Güzel şehrimizi çok seviyorum ve her yazımda farklı bir sorununu dile getirmeye, sorunlarının çözümü noktasında bildiğim kadarıyla da çözüm önerileri sunmaya çalışıyorum.

Bazı meselelerde Van’ımızda ciddi başıboşluklar görüyorum.

Bir şehrin en önemli konusu disiplini, ciddiyeti ve yaşam ahlakı olmalı.

Bunlar yoksa o şehrin gelişmesi ve o şehirde yaşam zorlaşır.

 

 

        Van’da dikkat ettinizse son zamanlarda pislikten, kirlilikten, pis kokudan geçilmiyor.

Koskoca büyükşehir olan bir milyon iki yüz bin nüfusu olan bir şehrin en işlek en kalabalık sözde en gözde yerleri iğrenç kokuyor.

İsteyen istediği yere üç tekerli seyyar aracını kuruyor. Ne hukuk ne trafik ne belediye kanunu, ne şehirde yaşama yasası, hiçbir şey tanınmıyor bu şehirde.

Varsa da biraz asayiş  oda günü birlik dostlar pazarda görsün misali sonuçsuz yaptırımı olmayan uygulamalar.

Trafik alt üst oluyor! Erkekse önüne geçen seyyara bir şoför bir şey desin göreyim onun halini.

 

 

         Dostlar sıkıntı büyük eğer önlem alınmazsa her gün çeteleşen, mafyalaşan bir yapıya dönüşen bu sorun çok can yakacak.

Evet seyyar satıcı sorunundan bahsediyorum….

Bu seyyar satıcılar sorunu Van ilinin önde gelen en büyük dertlerinden birisi olmaya aday.

Hatta çoğu zaman mide bulandıran boyutlara ulaştı.

Azgınlık, haddi aşma, sınır tanımazlık, kontrolsüzlük, düzensizlik almış başını gidiyor.

Öyle ki astığım astık kestiğim kestik misali aymazlığa ulaşmış bir sorun.

Kimseye eksiğini hatasını diyemiyorsunuz ve bu ilin düzelmesi lazım kimse toplu yaşamanın ne manaya geldiğini tabiri caizse takmıyor.

 

 

        Belki Türkiye’nin her ilinde seyyar sorunu var ama ben iddia ediyorum Van’da yaşanan sorunun büyüklüğü hiçbir ilde yaşanmıyor. Ve bu düzen ve baıboşluk yıllardır devam ediyor.

Düşünün bir şehrin düzeni yok.  Polisin de destek verdiği zabıta uygulamalarında akıl almaz çatışmalar yaşanıyor.
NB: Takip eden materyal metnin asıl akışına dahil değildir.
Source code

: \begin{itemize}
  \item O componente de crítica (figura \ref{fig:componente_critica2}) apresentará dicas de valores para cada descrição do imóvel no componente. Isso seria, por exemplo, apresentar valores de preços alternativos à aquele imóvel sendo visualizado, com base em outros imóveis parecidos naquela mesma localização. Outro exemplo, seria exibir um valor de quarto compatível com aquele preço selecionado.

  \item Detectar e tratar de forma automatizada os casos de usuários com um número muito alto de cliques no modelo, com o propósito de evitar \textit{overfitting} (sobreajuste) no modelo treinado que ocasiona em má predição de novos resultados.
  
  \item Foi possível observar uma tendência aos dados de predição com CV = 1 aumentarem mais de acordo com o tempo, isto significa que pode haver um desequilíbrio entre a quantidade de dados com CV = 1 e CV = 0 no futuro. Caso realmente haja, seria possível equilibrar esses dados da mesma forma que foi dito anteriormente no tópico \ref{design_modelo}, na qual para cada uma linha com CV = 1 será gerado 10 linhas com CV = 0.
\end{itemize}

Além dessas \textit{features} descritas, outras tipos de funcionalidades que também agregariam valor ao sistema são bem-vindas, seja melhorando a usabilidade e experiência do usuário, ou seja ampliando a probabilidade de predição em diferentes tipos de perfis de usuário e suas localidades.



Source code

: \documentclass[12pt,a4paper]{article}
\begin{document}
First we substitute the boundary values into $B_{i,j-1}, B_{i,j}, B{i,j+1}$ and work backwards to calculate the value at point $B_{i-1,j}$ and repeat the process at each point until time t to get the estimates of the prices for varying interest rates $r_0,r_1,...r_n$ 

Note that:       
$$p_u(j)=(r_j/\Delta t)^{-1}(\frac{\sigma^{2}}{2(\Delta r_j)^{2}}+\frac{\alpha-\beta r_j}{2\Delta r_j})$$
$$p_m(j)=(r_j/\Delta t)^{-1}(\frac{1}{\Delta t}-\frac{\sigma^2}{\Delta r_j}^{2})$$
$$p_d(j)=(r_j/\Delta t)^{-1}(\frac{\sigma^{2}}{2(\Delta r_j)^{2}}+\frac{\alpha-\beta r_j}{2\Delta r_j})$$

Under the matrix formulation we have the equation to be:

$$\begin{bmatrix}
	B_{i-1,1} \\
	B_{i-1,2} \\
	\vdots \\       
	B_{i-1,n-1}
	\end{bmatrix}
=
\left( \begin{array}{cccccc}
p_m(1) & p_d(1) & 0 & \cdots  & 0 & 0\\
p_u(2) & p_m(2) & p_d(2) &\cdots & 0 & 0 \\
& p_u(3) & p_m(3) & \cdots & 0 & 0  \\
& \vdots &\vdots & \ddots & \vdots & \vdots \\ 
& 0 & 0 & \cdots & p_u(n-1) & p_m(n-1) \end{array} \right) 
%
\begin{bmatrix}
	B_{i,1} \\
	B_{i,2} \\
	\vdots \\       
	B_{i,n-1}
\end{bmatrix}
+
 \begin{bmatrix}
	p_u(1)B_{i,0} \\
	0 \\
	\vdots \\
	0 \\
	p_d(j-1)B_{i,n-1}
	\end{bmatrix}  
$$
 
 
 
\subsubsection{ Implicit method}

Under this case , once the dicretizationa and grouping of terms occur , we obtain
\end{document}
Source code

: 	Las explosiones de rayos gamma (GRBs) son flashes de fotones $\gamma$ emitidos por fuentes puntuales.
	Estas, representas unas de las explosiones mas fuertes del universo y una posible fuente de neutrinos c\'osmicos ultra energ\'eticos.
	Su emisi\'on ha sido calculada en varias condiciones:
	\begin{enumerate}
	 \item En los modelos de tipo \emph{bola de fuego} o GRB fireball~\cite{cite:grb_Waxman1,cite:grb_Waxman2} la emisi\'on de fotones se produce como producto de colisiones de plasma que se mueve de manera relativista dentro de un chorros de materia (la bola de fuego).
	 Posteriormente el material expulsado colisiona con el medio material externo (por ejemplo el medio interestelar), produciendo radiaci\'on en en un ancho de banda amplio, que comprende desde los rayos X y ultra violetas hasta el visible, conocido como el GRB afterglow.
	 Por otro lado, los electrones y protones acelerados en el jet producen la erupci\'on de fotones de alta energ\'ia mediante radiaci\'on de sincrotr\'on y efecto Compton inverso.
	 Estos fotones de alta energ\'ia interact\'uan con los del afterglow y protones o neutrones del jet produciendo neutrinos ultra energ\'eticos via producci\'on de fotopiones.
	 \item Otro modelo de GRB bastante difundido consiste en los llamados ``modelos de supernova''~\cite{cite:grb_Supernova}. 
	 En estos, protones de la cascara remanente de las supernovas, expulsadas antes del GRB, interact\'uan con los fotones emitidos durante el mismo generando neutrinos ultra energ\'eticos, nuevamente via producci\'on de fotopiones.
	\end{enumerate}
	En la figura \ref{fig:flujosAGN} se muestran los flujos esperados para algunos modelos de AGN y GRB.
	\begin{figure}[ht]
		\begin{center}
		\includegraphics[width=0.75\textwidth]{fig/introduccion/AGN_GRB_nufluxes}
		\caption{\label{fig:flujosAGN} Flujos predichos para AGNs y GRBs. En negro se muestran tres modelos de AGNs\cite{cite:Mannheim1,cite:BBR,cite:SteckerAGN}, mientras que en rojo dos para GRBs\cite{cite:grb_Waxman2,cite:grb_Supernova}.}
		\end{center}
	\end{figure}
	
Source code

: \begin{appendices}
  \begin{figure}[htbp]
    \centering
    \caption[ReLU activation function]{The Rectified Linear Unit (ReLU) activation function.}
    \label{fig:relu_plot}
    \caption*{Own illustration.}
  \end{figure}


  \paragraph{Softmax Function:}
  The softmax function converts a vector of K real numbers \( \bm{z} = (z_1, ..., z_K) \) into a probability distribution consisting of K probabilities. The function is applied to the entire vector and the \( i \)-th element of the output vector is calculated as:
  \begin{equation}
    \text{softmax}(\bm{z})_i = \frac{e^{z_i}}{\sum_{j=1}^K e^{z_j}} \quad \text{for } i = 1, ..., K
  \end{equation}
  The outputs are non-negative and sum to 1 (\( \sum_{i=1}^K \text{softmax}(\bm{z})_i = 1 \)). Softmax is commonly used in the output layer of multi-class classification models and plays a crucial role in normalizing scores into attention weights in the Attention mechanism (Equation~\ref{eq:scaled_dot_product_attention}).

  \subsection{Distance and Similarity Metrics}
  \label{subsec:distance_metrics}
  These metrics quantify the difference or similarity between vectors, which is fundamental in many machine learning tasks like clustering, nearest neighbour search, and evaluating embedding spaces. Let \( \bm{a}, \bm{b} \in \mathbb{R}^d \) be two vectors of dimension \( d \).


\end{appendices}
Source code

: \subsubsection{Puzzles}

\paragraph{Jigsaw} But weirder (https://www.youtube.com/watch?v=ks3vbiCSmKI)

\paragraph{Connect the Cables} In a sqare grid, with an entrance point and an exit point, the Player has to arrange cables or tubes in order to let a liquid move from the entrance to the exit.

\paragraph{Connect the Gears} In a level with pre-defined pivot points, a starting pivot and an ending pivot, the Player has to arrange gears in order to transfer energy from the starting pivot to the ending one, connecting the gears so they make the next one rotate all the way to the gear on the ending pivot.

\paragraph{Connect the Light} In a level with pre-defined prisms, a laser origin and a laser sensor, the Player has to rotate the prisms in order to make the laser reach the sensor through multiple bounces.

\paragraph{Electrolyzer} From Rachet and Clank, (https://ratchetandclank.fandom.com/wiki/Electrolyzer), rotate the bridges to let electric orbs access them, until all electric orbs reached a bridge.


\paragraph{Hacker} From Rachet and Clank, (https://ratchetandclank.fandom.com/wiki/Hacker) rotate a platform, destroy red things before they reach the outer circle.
Geçmişte büyük acılarda yaşandı.

Ve zabıtanın her seyyar uygulamasında kavgalar, yaralanmalar yaşanıyor.

Şimdi sormak lazım harbiden bu nasıl bir şehir, bu şehri kimler yönetiyor.

Söyleyin beyler dağ kanunları ile mi yönetiliyor bu şehir?

Yoksa çeteler mi hâkim oldu haberimiz yok?

 

 

        Hakikaten öğrenmek istiyorum bilmediğimiz gizli güçler mi var bu satıcıların arkasında.

Kimsenin gücü yetmiyor bu sorunu çözmeye.

Yıllar önce Burhan Yenigün başkanlığı döneminde tam bitmiş bir sorun idi ancak son yıllarda bu seyyar sorunu yine büyüyerek hortladı ya da hortlatıldı.

İsteyen istediğini yapıyor. Bir iki gün uygulama yapılıyor ve hiçbir sorun çözülmüyor yine eski hal devam ediyor.

Sadece seyyar satıcı sorunu mu? Hayır tabii ki; bazı esnaflar dükkânlarının önünü özel çiftliği gibi kullanıyor.

Kaldırımlar işgal edilmiş, yaya geçidi yok.

 

 

         Hatalarını söylediğinde kıyametler kopartılıyor.

Yok, beyler yok bir şehirde devletin kurumlarının bir düzeni yoksa orada yaşam olmaz.

Yaşam standardının artması kalitenin gelişmesi için bir düzene ve disipline ihtiyaç var.

Bunun için devletin yaşanılabilir bir şehir için yasalarla müdahalesine ihtiyaç var.

Bu müdahale nasıl olmalı derseniz. Öncelikle diyaloğ. Karşılıklı oturup önce sorunları masaya yatırmalıyız sonra çözüm önerileri sunarak sonuca ulaşmalıyız.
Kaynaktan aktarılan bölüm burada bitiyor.